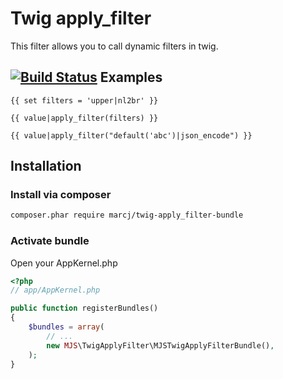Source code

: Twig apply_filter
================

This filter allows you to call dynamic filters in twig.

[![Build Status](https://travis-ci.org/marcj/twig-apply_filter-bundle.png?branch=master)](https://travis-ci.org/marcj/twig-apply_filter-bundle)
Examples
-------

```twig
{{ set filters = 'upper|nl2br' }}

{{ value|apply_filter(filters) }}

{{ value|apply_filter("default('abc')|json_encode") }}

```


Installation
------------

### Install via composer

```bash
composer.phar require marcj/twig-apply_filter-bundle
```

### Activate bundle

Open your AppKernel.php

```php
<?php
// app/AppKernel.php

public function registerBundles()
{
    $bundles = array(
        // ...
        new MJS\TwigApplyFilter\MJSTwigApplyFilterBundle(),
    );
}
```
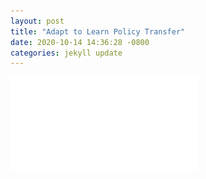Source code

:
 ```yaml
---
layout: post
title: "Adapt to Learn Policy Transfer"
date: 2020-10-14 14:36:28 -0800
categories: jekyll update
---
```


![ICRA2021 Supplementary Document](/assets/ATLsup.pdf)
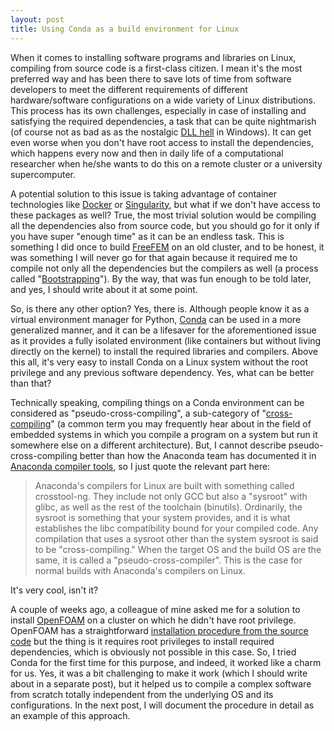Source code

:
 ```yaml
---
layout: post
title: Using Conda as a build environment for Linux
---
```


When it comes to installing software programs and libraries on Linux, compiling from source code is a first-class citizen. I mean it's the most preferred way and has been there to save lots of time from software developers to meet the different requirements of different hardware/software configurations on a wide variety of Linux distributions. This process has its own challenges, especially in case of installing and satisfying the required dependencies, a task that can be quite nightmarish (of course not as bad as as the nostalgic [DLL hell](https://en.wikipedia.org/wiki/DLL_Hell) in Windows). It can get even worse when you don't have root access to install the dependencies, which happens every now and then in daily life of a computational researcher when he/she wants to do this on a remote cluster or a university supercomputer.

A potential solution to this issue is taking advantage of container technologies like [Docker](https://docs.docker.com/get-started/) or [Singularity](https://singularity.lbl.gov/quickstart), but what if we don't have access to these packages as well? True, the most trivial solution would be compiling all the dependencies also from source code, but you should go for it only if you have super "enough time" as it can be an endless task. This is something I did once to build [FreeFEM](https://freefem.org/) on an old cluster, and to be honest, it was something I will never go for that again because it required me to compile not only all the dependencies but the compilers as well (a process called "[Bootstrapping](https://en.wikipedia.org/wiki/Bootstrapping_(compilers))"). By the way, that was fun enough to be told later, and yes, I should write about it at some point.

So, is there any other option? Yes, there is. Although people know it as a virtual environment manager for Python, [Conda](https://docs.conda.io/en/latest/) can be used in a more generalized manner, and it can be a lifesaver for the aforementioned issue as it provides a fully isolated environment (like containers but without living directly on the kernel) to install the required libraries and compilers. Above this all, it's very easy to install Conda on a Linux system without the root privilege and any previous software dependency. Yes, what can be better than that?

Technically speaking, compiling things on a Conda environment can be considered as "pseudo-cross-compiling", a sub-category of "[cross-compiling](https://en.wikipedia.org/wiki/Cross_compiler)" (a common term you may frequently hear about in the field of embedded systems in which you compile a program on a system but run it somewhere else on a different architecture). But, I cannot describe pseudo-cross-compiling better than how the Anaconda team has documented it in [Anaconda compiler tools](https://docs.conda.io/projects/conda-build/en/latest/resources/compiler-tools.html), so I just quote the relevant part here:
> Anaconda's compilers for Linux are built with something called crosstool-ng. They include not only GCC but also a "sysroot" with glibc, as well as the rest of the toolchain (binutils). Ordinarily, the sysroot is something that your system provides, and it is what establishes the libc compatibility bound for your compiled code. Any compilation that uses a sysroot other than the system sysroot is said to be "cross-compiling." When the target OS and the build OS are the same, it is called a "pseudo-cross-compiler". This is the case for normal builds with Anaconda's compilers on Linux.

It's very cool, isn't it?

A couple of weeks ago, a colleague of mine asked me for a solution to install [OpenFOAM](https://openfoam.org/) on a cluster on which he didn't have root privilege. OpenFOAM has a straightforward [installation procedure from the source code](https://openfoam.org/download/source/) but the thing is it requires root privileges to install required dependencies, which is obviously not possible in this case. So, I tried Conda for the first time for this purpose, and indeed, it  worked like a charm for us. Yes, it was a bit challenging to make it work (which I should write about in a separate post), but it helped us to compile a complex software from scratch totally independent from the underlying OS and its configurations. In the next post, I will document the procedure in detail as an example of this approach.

#### [What the task asks]
The reply should contain every line of the material exactly, and no images.

#### [Solution]
Source code

: Twig apply_filter
================

This filter allows you to call dynamic filters in twig.

[![Build Status](https://travis-ci.org/marcj/twig-apply_filter-bundle.png?branch=master)](https://travis-ci.org/marcj/twig-apply_filter-bundle)
Examples
-------

```twig
{{ set filters = 'upper|nl2br' }}

{{ value|apply_filter(filters) }}

{{ value|apply_filter("default('abc')|json_encode") }}

```


Installation
------------

### Install via composer

```bash
composer.phar require marcj/twig-apply_filter-bundle
```

### Activate bundle

Open your AppKernel.php

```php
<?php
// app/AppKernel.php

public function registerBundles()
{
    $bundles = array(
        // ...
        new MJS\TwigApplyFilter\MJSTwigApplyFilterBundle(),
    );
}
```
Source code

:
 ```yaml
---
layout: post
title: "Adapt to Learn Policy Transfer"
date: 2020-10-14 14:36:28 -0800
categories: jekyll update
---
```


![ICRA2021 Supplementary Document](/assets/ATLsup.pdf)
Source code

:
 ```yaml
---
layout: post
title: Using Conda as a build environment for Linux
---
```


When it comes to installing software programs and libraries on Linux, compiling from source code is a first-class citizen. I mean it's the most preferred way and has been there to save lots of time from software developers to meet the different requirements of different hardware/software configurations on a wide variety of Linux distributions. This process has its own challenges, especially in case of installing and satisfying the required dependencies, a task that can be quite nightmarish (of course not as bad as as the nostalgic [DLL hell](https://en.wikipedia.org/wiki/DLL_Hell) in Windows). It can get even worse when you don't have root access to install the dependencies, which happens every now and then in daily life of a computational researcher when he/she wants to do this on a remote cluster or a university supercomputer.

A potential solution to this issue is taking advantage of container technologies like [Docker](https://docs.docker.com/get-started/) or [Singularity](https://singularity.lbl.gov/quickstart), but what if we don't have access to these packages as well? True, the most trivial solution would be compiling all the dependencies also from source code, but you should go for it only if you have super "enough time" as it can be an endless task. This is something I did once to build [FreeFEM](https://freefem.org/) on an old cluster, and to be honest, it was something I will never go for that again because it required me to compile not only all the dependencies but the compilers as well (a process called "[Bootstrapping](https://en.wikipedia.org/wiki/Bootstrapping_(compilers))"). By the way, that was fun enough to be told later, and yes, I should write about it at some point.

So, is there any other option? Yes, there is. Although people know it as a virtual environment manager for Python, [Conda](https://docs.conda.io/en/latest/) can be used in a more generalized manner, and it can be a lifesaver for the aforementioned issue as it provides a fully isolated environment (like containers but without living directly on the kernel) to install the required libraries and compilers. Above this all, it's very easy to install Conda on a Linux system without the root privilege and any previous software dependency. Yes, what can be better than that?

Technically speaking, compiling things on a Conda environment can be considered as "pseudo-cross-compiling", a sub-category of "[cross-compiling](https://en.wikipedia.org/wiki/Cross_compiler)" (a common term you may frequently hear about in the field of embedded systems in which you compile a program on a system but run it somewhere else on a different architecture). But, I cannot describe pseudo-cross-compiling better than how the Anaconda team has documented it in [Anaconda compiler tools](https://docs.conda.io/projects/conda-build/en/latest/resources/compiler-tools.html), so I just quote the relevant part here:
> Anaconda's compilers for Linux are built with something called crosstool-ng. They include not only GCC but also a "sysroot" with glibc, as well as the rest of the toolchain (binutils). Ordinarily, the sysroot is something that your system provides, and it is what establishes the libc compatibility bound for your compiled code. Any compilation that uses a sysroot other than the system sysroot is said to be "cross-compiling." When the target OS and the build OS are the same, it is called a "pseudo-cross-compiler". This is the case for normal builds with Anaconda's compilers on Linux.

It's very cool, isn't it?

A couple of weeks ago, a colleague of mine asked me for a solution to install [OpenFOAM](https://openfoam.org/) on a cluster on which he didn't have root privilege. OpenFOAM has a straightforward [installation procedure from the source code](https://openfoam.org/download/source/) but the thing is it requires root privileges to install required dependencies, which is obviously not possible in this case. So, I tried Conda for the first time for this purpose, and indeed, it  worked like a charm for us. Yes, it was a bit challenging to make it work (which I should write about in a separate post), but it helped us to compile a complex software from scratch totally independent from the underlying OS and its configurations. In the next post, I will document the procedure in detail as an example of this approach.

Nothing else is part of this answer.